Paolo Gasparini (Gorizia, Italy, 1934) expresses his satisfaction to Atalayar for an exhibition that is the first to offer a complete overview of the artist's career, focusing both on his photographs and on another of his main means of expression, the photobook, a crucial narrative mechanism for defining the history of photography on the Ibero-American continent. Six decades of career that together offer an itinerary through various mutant cities: Caracas, Havana, Sao Paulo, Mexico City, but also with resonances of Munich, Paris or London.
More than 300 works make up this exhibition, generically entitled Field of Images, with particular emphasis on the trips Gasparini made around Latin America in the early 1970s with the historian Damián Bayón.
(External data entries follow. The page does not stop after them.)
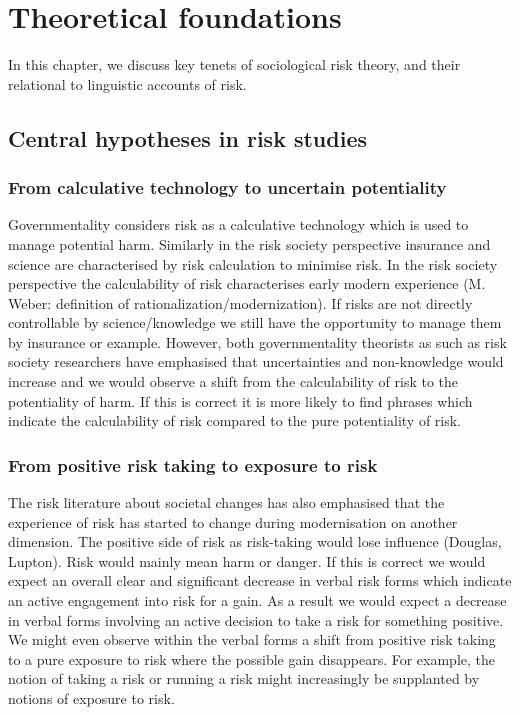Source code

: 
\chapter{Theoretical foundations}

In this chapter, we discuss key tenets of sociological risk theory, and their relational to linguistic accounts of risk.

\section{Central hypotheses in risk studies}

\subsection*{From calculative technology to uncertain potentiality}

Governmentality considers risk as a calculative technology which is used to manage potential harm. Similarly in the risk society perspective insurance and science are characterised by risk calculation to minimise risk. In the risk society perspective the calculability of risk characterises early modern experience (M. Weber: definition of rationalization\slash modernization). If risks are not directly controllable by science\slash knowledge we still have the opportunity to manage them by insurance or example. However, both governmentality theorists as such as risk society researchers have emphasised that uncertainties and non-knowledge would increase and we would observe a shift from the calculability of risk to the potentiality of harm. If this is correct it is more likely to find phrases which indicate the calculability of risk compared to the pure potentiality of risk. 

\subsection*{From positive risk taking to exposure to risk}

The risk literature about societal changes has also emphasised that the experience of risk has started to change during modernisation on another dimension. The positive side of risk as risk-taking would lose influence (Douglas, Lupton). Risk would mainly mean harm or danger. If this is correct we would expect an overall clear and significant decrease in verbal risk forms which indicate an active engagement into risk for a gain. As a result we would expect a decrease in verbal forms involving an active decision to take a risk for something positive. We might even observe within the verbal forms a shift from positive risk taking to a pure exposure to risk where the possible gain disappears. For example, the notion of taking a risk or running a risk might increasingly be supplanted by notions of exposure to risk.

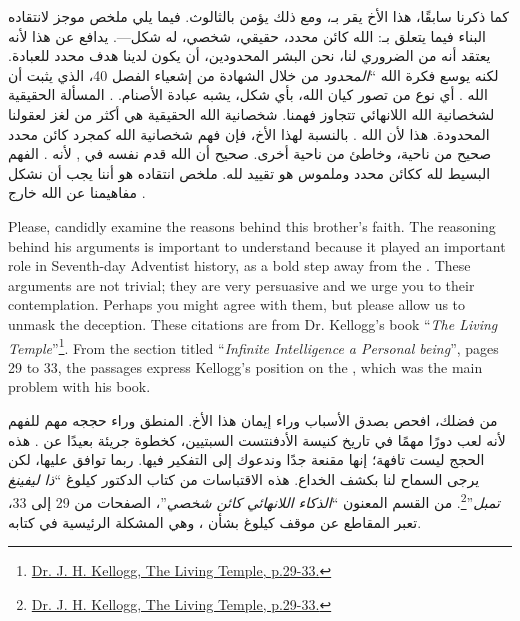 كما ذكرنا سابقًا، هذا الأخ يقر بـ، ومع ذلك يؤمن بالثالوث. فيما يلي ملخص موجز لانتقاده البناء فيما يتعلق بـ: الله كائن محدد، حقيقي، شخصي، له شكل—. يدافع عن هذا لأنه يعتقد أنه من الضروري لنا، نحن البشر المحدودين، أن يكون لدينا هدف محدد للعبادة. لكنه يوسع فكرة الله “\textit{المحدود} من خلال الشهادة من إشعياء الفصل 40، الذي يثبت أن الله . أي نوع من تصور كيان الله، بأي شكل، يشبه عبادة الأصنام. . المسألة الحقيقية لشخصانية الله اللانهائي تتجاوز فهمنا. شخصانية الله الحقيقية هي أكثر من لغز لعقولنا المحدودة. هذا لأن الله . بالنسبة لهذا الأخ، فإن فهم شخصانية الله كمجرد كائن محدد صحيح من ناحية، وخاطئ من ناحية أخرى. صحيح أن الله قدم نفسه في , لأنه . الفهم البسيط لله ككائن محدد وملموس هو تقييد لله. ملخص انتقاده هو أننا يجب أن نشكل مفاهيمنا عن الله خارج .


Please, candidly examine the reasons behind this brother’s faith. The reasoning behind his arguments is important to understand because it played an important role in Seventh-day Adventist history, as a bold step away from the . These arguments are not trivial; they are very persuasive and we urge you to their contemplation. Perhaps you might agree with them, but please allow us to unmask the deception. These citations are from Dr. Kellogg’s book “\textit{The Living Temple}”\footnote{\href{https://archive.org/details/J.H.Kellogg.TheLivingTemple1903}{Dr. J. H. Kellogg, The Living Temple, p.29-33.}}. From the section titled “\textit{Infinite Intelligence a Personal being}”, pages 29 to 33, the passages express Kellogg’s position on the , which was the main problem with his book.


من فضلك، افحص بصدق الأسباب وراء إيمان هذا الأخ. المنطق وراء حججه مهم للفهم لأنه لعب دورًا مهمًا في تاريخ كنيسة الأدفنتست السبتيين، كخطوة جريئة بعيدًا عن . هذه الحجج ليست تافهة؛ إنها مقنعة جدًا وندعوك إلى التفكير فيها. ربما توافق عليها، لكن يرجى السماح لنا بكشف الخداع. هذه الاقتباسات من كتاب الدكتور كيلوغ “\textit{ذا ليفينغ تمبل}”\footnote{\href{https://archive.org/details/J.H.Kellogg.TheLivingTemple1903}{Dr. J. H. Kellogg, The Living Temple, p.29-33.}}. من القسم المعنون “\textit{الذكاء اللانهائي كائن شخصي}”، الصفحات من 29 إلى 33، تعبر المقاطع عن موقف كيلوغ بشأن ، وهي المشكلة الرئيسية في كتابه.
As he himself tells us, "coinciding with the revolts of the 1960s in Cuba, and echoing the nationalism and populism that plagued the continent, I felt the moral imperative not only to reflect the events that were taking place, but also to position myself in the discourse of left-wing intellectuals, who at that time advocated an art of a social nature that would do justice".
Over the years, this commitment has not disappeared, but he recognises that it has been transformed and has become a less radicalised position that aims to do justice from all points of view, denouncing any kind of extremism. Gasparini thus acknowledges the enormous disenchantment he has felt with a Cuba in which "he had placed all his hopes", and implies that he feels the same disillusionment with the countries and regimes that have copied the model of the Cuban dictatorship.
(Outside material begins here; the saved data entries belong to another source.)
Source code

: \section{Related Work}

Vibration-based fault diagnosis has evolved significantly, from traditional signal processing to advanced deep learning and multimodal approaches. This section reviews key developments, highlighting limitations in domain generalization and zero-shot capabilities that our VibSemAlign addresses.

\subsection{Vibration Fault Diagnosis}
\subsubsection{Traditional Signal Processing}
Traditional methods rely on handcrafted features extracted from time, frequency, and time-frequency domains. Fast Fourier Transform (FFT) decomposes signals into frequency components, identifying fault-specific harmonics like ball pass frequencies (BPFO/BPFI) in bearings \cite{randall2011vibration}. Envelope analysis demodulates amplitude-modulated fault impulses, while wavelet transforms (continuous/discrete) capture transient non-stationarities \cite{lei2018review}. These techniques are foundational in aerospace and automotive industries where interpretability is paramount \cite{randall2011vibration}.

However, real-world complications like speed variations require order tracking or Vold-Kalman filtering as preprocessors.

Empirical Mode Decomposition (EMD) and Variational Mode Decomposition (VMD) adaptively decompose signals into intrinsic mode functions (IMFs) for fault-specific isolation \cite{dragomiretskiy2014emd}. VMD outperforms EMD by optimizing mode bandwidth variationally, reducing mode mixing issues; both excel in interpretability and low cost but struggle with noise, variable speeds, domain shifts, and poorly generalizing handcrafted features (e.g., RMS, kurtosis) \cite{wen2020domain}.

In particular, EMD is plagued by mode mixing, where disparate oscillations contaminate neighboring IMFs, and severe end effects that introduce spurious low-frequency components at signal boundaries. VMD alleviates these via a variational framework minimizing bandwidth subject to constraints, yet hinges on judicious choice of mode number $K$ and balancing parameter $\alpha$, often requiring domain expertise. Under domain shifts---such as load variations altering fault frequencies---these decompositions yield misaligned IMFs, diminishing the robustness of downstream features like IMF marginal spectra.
Curated by the Colombian María Wills Londoño, she points out that Gasparini is the photographer who has best portrayed the tensions and contradictions of the South American continent. His images convey the harsh social reality faced by a region whose cultural authenticity is unquestionable, and where past and local tradition dialogue with a clumsy imposed modernity. His works allow us to understand not only the differences between Europe and the Latin American continent, but also the diversities offered by the latter, from Mexico to the southern Andes. "Gasparini's photographs reflect on the effects of decades of political migration in the 20th and 21st centuries: from Europeans to America as a result of the Second World War, from Cubans to Spain and the United States, from Ecuadorians to Spain and, more recently, the mass exodus of Venezuelans to Colombia. Generations and generations marked by voluntary and forced exile can only make us think about the ambivalence of identity".
One of the most outstanding characteristics of Carlos Pérez Siquier (Almería, 1930-2021) is his status as a peripheral artist, since he lived all his life in his native Almería. Without ever having moved to the major centres of production in Spain, such as Madrid or Barcelona, Pérez Siquier became a fundamental figure in Spanish photography.
From his vantage point in Almería, over a period of more than sixty years, he created a photographic corpus that delves deeply and scathingly into the debates of the time. Through his series run the social periphery, the visual alterations arising from Franco's developmentalism, or the cultural shock produced by the massive arrival of foreign tourism in Spain and the penetration of a different way of looking.
This new visual, colourful and sensual culture, condensed behind the slogan "Spain is different", came to superficially replace the post-war trauma on the country's coasts. In addition, the exhibition, all of them from the Mapfre Foundation Collection, also presents the author's withdrawal into more personal spheres in his final years. As the curators Carlos Gollonet and Carlos Martín state, "it is in the shift from the element of social criticism towards the sceptical and curious celebration of a consumer society that can be perceived in his work, where the real change of paradigm in post-war European society is reflected. It is also this interest that connects his work with the most critical pop art proposals, with the auteur cinema of the 1960s and with the literature of his generation". The exhibition, in short, brings the public closer to an artist who was fundamental in the creation of photographic modernity and the professionalisation of the medium in Spain. Initially, from postulates close to neorealism and, later, as a pioneer of colour photography.